As you can see, we're in a bit of a bind- we can't use the DVD player at all, and we can't find the remote! I looked up a couple of videos for do-it-yourself remotes, but they didn't seem to really be very effective for precise commands- like the input button.

So, long story short, is there anything, DIY or otherwise that I can try and do to make this work?


----------



## ShaneMcBride (Oct 5, 2010)

Option 1: You can see if you can access the TV menus via the buttons. If you can, poke around until you see and autoprogram feature. Make sure DVD player is on and playing.

Option 2: Use the buttons on TV to select input

Option 3: Did the DVD player come with a remote? If so, it most likely can turn a TV on/off etc. Look at how to program the remote. Look up the code for your TV and see if you can get the DVD remote to access the TV.

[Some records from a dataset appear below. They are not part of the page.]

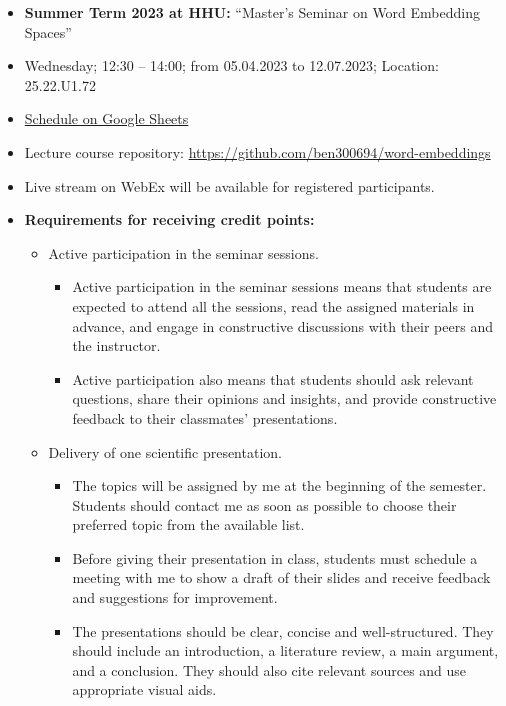 \documentclass[11pt, a4paper]{amsart}
\begin{document}
\begin{itemize}
    \item \textbf{Summer Term 2023 at HHU:} 
     ``Master's Seminar on Word Embedding Spaces''
    \item Wednesday; 12:30 -- 14:00; from 05.04.2023 to 12.07.2023; Location: 25.22.U1.72
    \item \href{https://docs.google.com/spreadsheets/d/1V-d-QuJIUniPq9q-Xviu_TdLZHlW_xzBTqhDX_lIG9w/edit?usp=sharing}{Schedule on Google Sheets}
    \item Lecture course repository: \url{https://github.com/ben300694/word-embeddings}
    \item Live stream on WebEx will be available for registered participants.
    \item \textbf{Requirements for receiving credit points:}
    \begin{itemize}
        \item Active participation in the seminar sessions. 
        \begin{itemize}
        	\item Active participation in the seminar sessions means that students are expected to attend all the sessions, read the assigned materials in advance, and engage in constructive discussions with their peers and the instructor.
        	\item Active participation also means that students should ask relevant questions, share their opinions and insights, and provide constructive feedback to their classmates’ presentations.
        \end{itemize}
        \item Delivery of one scientific presentation.
        \begin{itemize}
        	\item The topics will be assigned by me at the beginning of the semester.
        	Students should contact me as soon as possible to choose their preferred topic from the available list.
        	\item Before giving their presentation in class, students must schedule a meeting with me to show a draft of their slides and receive feedback and suggestions for improvement.
        	\item The presentations should be clear, concise and well-structured.
        	They should include an introduction, a literature review, a main argument, and a conclusion.
        	They should also cite relevant sources and use appropriate visual aids.
        \end{itemize}

\end{itemize}
\end{itemize}
\end{document}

Option 4: Buy a cheap universal remote.


----------



## WereBo (Apr 5, 2008)

I can't remember the name of the company I used, a few years ago when the buttons died, but there are companies on the web that can supply specific remote-controls. All you need is the TV model-number, usually found on the back somewhere.

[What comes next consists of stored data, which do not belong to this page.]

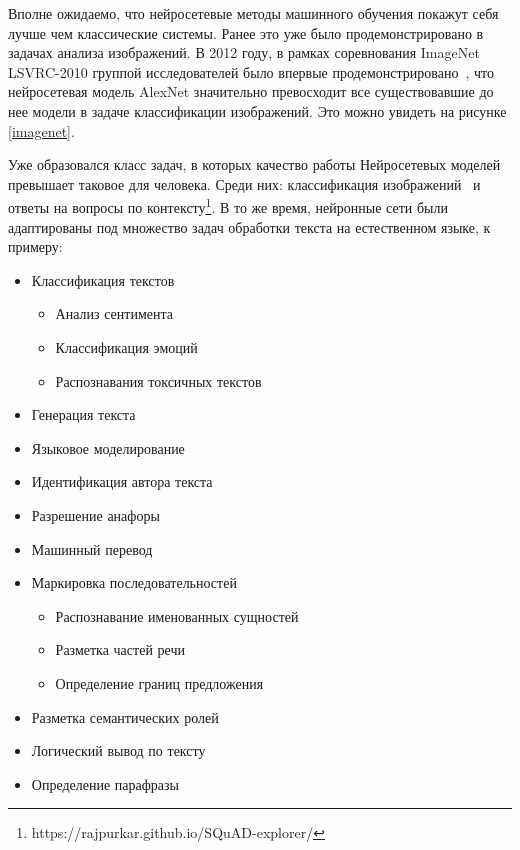 \par Вполне ожидаемо, что нейросетевые методы машинного обучения покажут себя лучше чем классические системы. Ранее это уже было продемонстрировано в задачах анализа изображений. В 2012 году, в рамках соревнования ImageNet LSVRC-2010 группой исследователей было впервые продемонстрировано~\cite{alexnet}, что нейросетевая модель AlexNet значительно превосходит все существовавшие до нее модели в задаче классификации изображений. Это можно увидеть на рисунке \ref{imagenet}.
\par Уже образовался класс задач, в которых качество работы Нейросетевых моделей превышает таковое для человека. Среди них: классификация изображений~\cite{imagenet-human} и ответы на вопросы по контексту\footnote{https://rajpurkar.github.io/SQuAD-explorer/}. В то же время, нейронные сети были адаптированы под множество задач обработки текста на естественном языке, к примеру:
\begin{itemize}
    \item Классификация текстов
        \begin{itemize}
            \item Анализ сентимента
            \item Классификация эмоций
            \item Распознавания токсичных текстов
        \end{itemize}
    \item Генерация текста
    \item Языковое моделирование
    \item Идентификация автора текста
    \item Разрешение анафоры
    \item Машинный перевод
    \item Маркировка последовательностей
        \begin{itemize}
            \item Распознавание именованных сущностей
            \item Разметка частей речи
            \item Определение границ предложения
        \end{itemize}
    \item Разметка семантических ролей
    \item Логический вывод по тексту
    \item Определение парафразы
\end{itemize}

Try googling 'Remote control for ......' .... being the TV model :smile:


----------



## askij (Sep 28, 2010)

Is it LCD TV?


----------



## Done_Fishin (Oct 10, 2006)

How exactly have you connected the DVD to the TV?

Scart, Coax or just a simple AV connection ?
Are you sure that you have connected the right cables to the right place ? Some cables are labelled IN / OUT at the RCA connectors and this infers a signal going IN or OUT to the device being connected whilst in fact it refers to the opposite end. They don't allow automatic switching either so it would be better to go for scart to scart if possible or manually switch to AV mode.
If using a coax connection, again, no automatic switching. There should be an adjuster at the back of the DVD player or perhaps it's internal these days to adjust the output channel to a known channel on the TV. It used to be Channel 36 UHF or VHF channel 2 but that may have changed. Normally a test signal can be activated and then allow the tv to scan or manual adjust tuner and band until you find it.

Can you give make & model of TV


----------